Instructions for the task:
Return the lines below exactly, starting with the line that contains "[Windows Subsystem for" and stopping after the last line.

Records for this task:

********

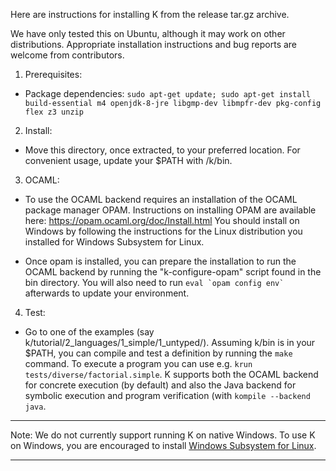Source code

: <!-- Copyright (c) 2012-2018 K Team. All Rights Reserved. -->
Here are instructions for installing K from the release tar.gz archive.

We have only tested this on Ubuntu, although it may work on other distributions.
Appropriate installation instructions and bug reports are welcome from contributors.

1. Prerequisites:
  * Package dependencies:
    `sudo apt-get update; sudo apt-get install build-essential m4 openjdk-8-jre libgmp-dev libmpfr-dev pkg-config flex z3 unzip`

2. Install:
  * Move this directory, once extracted, to your preferred location.  For convenient usage,
    update your $PATH with <preferred-location>/k/bin.

3. OCAML:
  * To use the OCAML backend requires an installation of the OCAML package
    manager OPAM. Instructions on installing OPAM are available here:
    https://opam.ocaml.org/doc/Install.html
    You should install on Windows by following the instructions for the
    Linux distribution you installed for Windows Subsystem for Linux.
    
  * Once opam is installed, you can prepare the installation to run
    the OCAML backend by running the "k-configure-opam" script found
    in the bin directory. You will also need to run ``eval `opam config env` ``
    afterwards to update your environment.

4. Test:
  * Go to one of the examples (say k/tutorial/2_languages/1_simple/1_untyped/).
    Assuming k/bin is in your $PATH, you can compile and test a definition by running
    the `make` command.
    To execute a program you can use e.g. `krun tests/diverse/factorial.simple`.
    K supports both the OCAML backend for concrete execution (by default) and
    also the Java backend for symbolic execution and program verification (with
    `kompile --backend java`.

--------------------------------------------------------------------------

Note: We do not currently support running K on native Windows. To use K on
Windows, you are encouraged to install
[Windows Subsystem for Linux](https://docs.microsoft.com/en-us/windows/wsl/install-win10).

--------------------------------------------------------------------------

********

Response:
[Windows Subsystem for Linux](https://docs.microsoft.com/en-us/windows/wsl/install-win10).

--------------------------------------------------------------------------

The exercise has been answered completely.